Task brief: Give back the entries exactly, ending with the "a 16-core HPC node, respectively." line.

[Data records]
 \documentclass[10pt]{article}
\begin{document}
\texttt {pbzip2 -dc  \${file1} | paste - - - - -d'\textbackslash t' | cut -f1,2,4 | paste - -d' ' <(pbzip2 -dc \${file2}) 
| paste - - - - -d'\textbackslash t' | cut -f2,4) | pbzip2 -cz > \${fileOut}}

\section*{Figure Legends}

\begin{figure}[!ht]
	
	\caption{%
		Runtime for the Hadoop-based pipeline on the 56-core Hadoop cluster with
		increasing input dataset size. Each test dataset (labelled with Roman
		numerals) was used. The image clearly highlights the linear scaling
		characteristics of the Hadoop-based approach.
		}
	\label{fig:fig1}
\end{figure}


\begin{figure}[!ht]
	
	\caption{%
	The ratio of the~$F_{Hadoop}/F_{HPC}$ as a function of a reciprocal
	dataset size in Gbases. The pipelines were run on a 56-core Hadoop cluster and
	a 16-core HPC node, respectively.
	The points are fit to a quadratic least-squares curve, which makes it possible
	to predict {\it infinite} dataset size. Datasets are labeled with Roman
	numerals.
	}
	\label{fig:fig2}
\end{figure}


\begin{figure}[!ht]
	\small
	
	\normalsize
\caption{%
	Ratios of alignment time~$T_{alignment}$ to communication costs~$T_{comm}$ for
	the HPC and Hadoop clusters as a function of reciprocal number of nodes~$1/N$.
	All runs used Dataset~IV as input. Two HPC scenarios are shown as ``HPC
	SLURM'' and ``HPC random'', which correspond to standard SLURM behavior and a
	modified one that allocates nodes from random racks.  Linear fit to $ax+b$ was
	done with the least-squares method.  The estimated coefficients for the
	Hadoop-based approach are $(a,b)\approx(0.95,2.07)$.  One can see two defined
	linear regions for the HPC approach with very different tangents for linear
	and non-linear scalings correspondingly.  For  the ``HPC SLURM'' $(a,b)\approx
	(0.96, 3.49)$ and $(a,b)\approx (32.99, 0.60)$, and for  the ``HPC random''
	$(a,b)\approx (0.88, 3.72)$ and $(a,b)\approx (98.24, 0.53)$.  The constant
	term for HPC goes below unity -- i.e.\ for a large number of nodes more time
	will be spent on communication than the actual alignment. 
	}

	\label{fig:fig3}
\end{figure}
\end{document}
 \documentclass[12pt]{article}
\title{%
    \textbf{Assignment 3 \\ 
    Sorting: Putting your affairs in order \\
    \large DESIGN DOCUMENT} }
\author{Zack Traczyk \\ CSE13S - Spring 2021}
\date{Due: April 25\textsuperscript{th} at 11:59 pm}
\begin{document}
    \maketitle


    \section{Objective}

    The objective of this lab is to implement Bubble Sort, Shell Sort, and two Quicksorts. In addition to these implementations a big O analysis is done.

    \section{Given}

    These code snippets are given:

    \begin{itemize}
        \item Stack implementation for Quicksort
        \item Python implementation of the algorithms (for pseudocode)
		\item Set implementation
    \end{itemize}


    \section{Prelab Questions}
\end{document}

Output:
 \documentclass[10pt]{article}
\begin{document}
\texttt {pbzip2 -dc  \${file1} | paste - - - - -d'\textbackslash t' | cut -f1,2,4 | paste - -d' ' <(pbzip2 -dc \${file2}) 
| paste - - - - -d'\textbackslash t' | cut -f2,4) | pbzip2 -cz > \${fileOut}}

\section*{Figure Legends}

\begin{figure}[!ht]
	
	\caption{%
		Runtime for the Hadoop-based pipeline on the 56-core Hadoop cluster with
		increasing input dataset size. Each test dataset (labelled with Roman
		numerals) was used. The image clearly highlights the linear scaling
		characteristics of the Hadoop-based approach.
		}
	\label{fig:fig1}
\end{figure}


\begin{figure}[!ht]
	
	\caption{%
	The ratio of the~$F_{Hadoop}/F_{HPC}$ as a function of a reciprocal
	dataset size in Gbases. The pipelines were run on a 56-core Hadoop cluster and
	a 16-core HPC node, respectively.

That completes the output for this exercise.